Melissa Murray named interim dean at UC Berkeley Law School

Bay City News
Wednesday, March 23, 2016

BERKELEY, Calif. -- Law professor Melissa Murray has been named interim dean of the University of California at Berkeley School of Law, succeeding former Dean Sujit Choudhry, who resigned from the post recently following allegations that he had sexually harassed his executive assistant.

However, Choudhry remains on the law school faculty under the university's tenure policy.

Law school officials said Murray's appointment, which begins today, was decided with input from Berkeley Law faculty, students and staff following Choudhry's resignation.

"Melissa Murray is a widely respected scholar and teacher, as renowned for the quality of her scholarship as her engagement with students," UC Berkeley chancellor Nicholas Dirks said in a statement.

"She will provide excellent leadership at Berkeley Law as we search for a permanent dean, and we will provide her with every form of support," Dirks said.

The search for a permanent dean could take at least a year, law school officials said.

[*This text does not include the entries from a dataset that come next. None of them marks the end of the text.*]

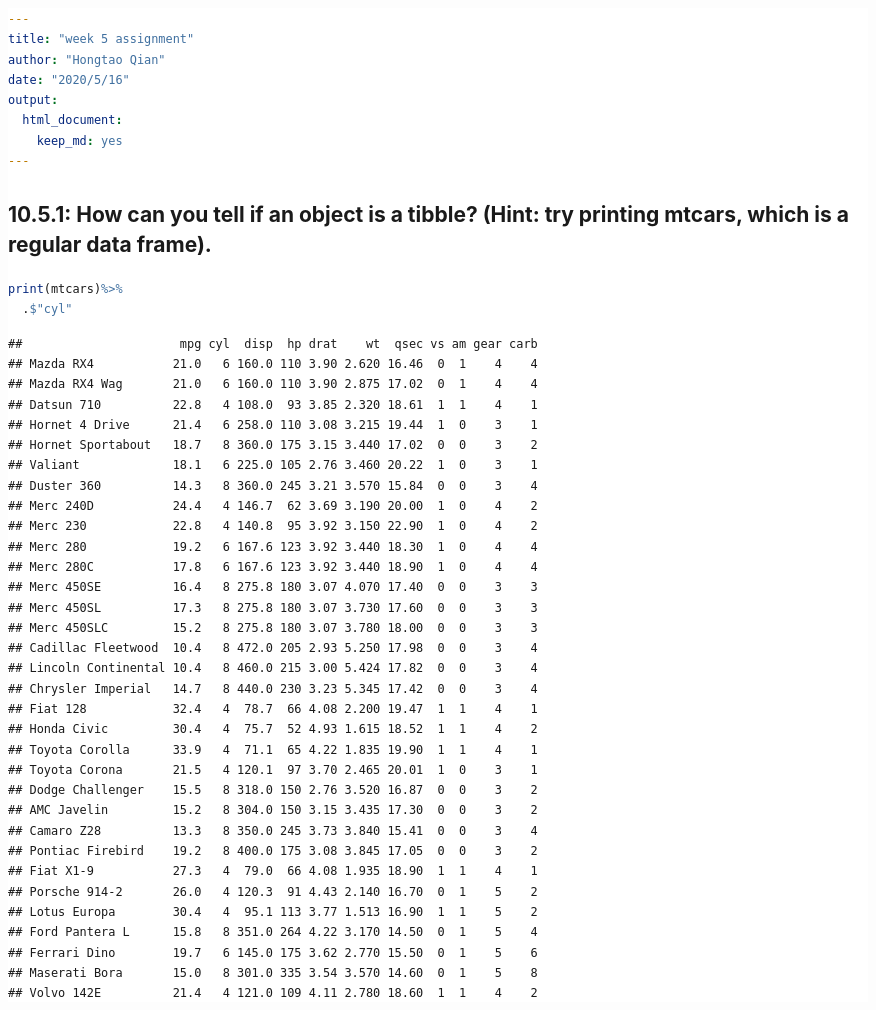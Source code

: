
 ```yaml
---
title: "week 5 assignment"
author: "Hongtao Qian"
date: "2020/5/16"
output: 
  html_document: 
    keep_md: yes
---
```




## 10.5.1: How can you tell if an object is a tibble? (Hint: try printing mtcars, which is a regular data frame).  

```r
print(mtcars)%>%
  .$"cyl"
```

```
##                      mpg cyl  disp  hp drat    wt  qsec vs am gear carb
## Mazda RX4           21.0   6 160.0 110 3.90 2.620 16.46  0  1    4    4
## Mazda RX4 Wag       21.0   6 160.0 110 3.90 2.875 17.02  0  1    4    4
## Datsun 710          22.8   4 108.0  93 3.85 2.320 18.61  1  1    4    1
## Hornet 4 Drive      21.4   6 258.0 110 3.08 3.215 19.44  1  0    3    1
## Hornet Sportabout   18.7   8 360.0 175 3.15 3.440 17.02  0  0    3    2
## Valiant             18.1   6 225.0 105 2.76 3.460 20.22  1  0    3    1
## Duster 360          14.3   8 360.0 245 3.21 3.570 15.84  0  0    3    4
## Merc 240D           24.4   4 146.7  62 3.69 3.190 20.00  1  0    4    2
## Merc 230            22.8   4 140.8  95 3.92 3.150 22.90  1  0    4    2
## Merc 280            19.2   6 167.6 123 3.92 3.440 18.30  1  0    4    4
## Merc 280C           17.8   6 167.6 123 3.92 3.440 18.90  1  0    4    4
## Merc 450SE          16.4   8 275.8 180 3.07 4.070 17.40  0  0    3    3
## Merc 450SL          17.3   8 275.8 180 3.07 3.730 17.60  0  0    3    3
## Merc 450SLC         15.2   8 275.8 180 3.07 3.780 18.00  0  0    3    3
## Cadillac Fleetwood  10.4   8 472.0 205 2.93 5.250 17.98  0  0    3    4
## Lincoln Continental 10.4   8 460.0 215 3.00 5.424 17.82  0  0    3    4
## Chrysler Imperial   14.7   8 440.0 230 3.23 5.345 17.42  0  0    3    4
## Fiat 128            32.4   4  78.7  66 4.08 2.200 19.47  1  1    4    1
## Honda Civic         30.4   4  75.7  52 4.93 1.615 18.52  1  1    4    2
## Toyota Corolla      33.9   4  71.1  65 4.22 1.835 19.90  1  1    4    1
## Toyota Corona       21.5   4 120.1  97 3.70 2.465 20.01  1  0    3    1
## Dodge Challenger    15.5   8 318.0 150 2.76 3.520 16.87  0  0    3    2
## AMC Javelin         15.2   8 304.0 150 3.15 3.435 17.30  0  0    3    2
## Camaro Z28          13.3   8 350.0 245 3.73 3.840 15.41  0  0    3    4
## Pontiac Firebird    19.2   8 400.0 175 3.08 3.845 17.05  0  0    3    2
## Fiat X1-9           27.3   4  79.0  66 4.08 1.935 18.90  1  1    4    1
## Porsche 914-2       26.0   4 120.3  91 4.43 2.140 16.70  0  1    5    2
## Lotus Europa        30.4   4  95.1 113 3.77 1.513 16.90  1  1    5    2
## Ford Pantera L      15.8   8 351.0 264 4.22 3.170 14.50  0  1    5    4
## Ferrari Dino        19.7   6 145.0 175 3.62 2.770 15.50  0  1    5    6
## Maserati Bora       15.0   8 301.0 335 3.54 3.570 14.60  0  1    5    8
## Volvo 142E          21.4   4 121.0 109 4.11 2.780 18.60  1  1    4    2
```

Murray, 40, who graduated from Yale Law School, joined the Berkeley Law faculty in 2006 and received tenure in 2011.

Berkeley Law officials said she has taught a range of courses that include family law, constitutional law and criminal law. She is the faculty director of Berkeley Law's Center on Reproductive Rights and Justice, which is a multidisciplinary research center.

Murray said in a statement, "I am humbled by this opportunity to lead one of the best law schools in the country. Berkeley Law is fortunate to have wonderful staff, students, alumni, and faculty. I am excited to work with them, and with the campus leadership, as we move forward."

Berkeley Law officials said the responsibilities of a dean include academic, intellectual and administrative leadership, as well as advancing a vision for the school's future, fundraising and building partnerships and strong relationships with alumni.

Choudhry resigned as dean on March 10 following allegations that he sexually harassed his executive assistant for months in 2014 and 2015. The university released a report corroborating the claims and docked his pay by 10 percent while ordering him to pursue counseling.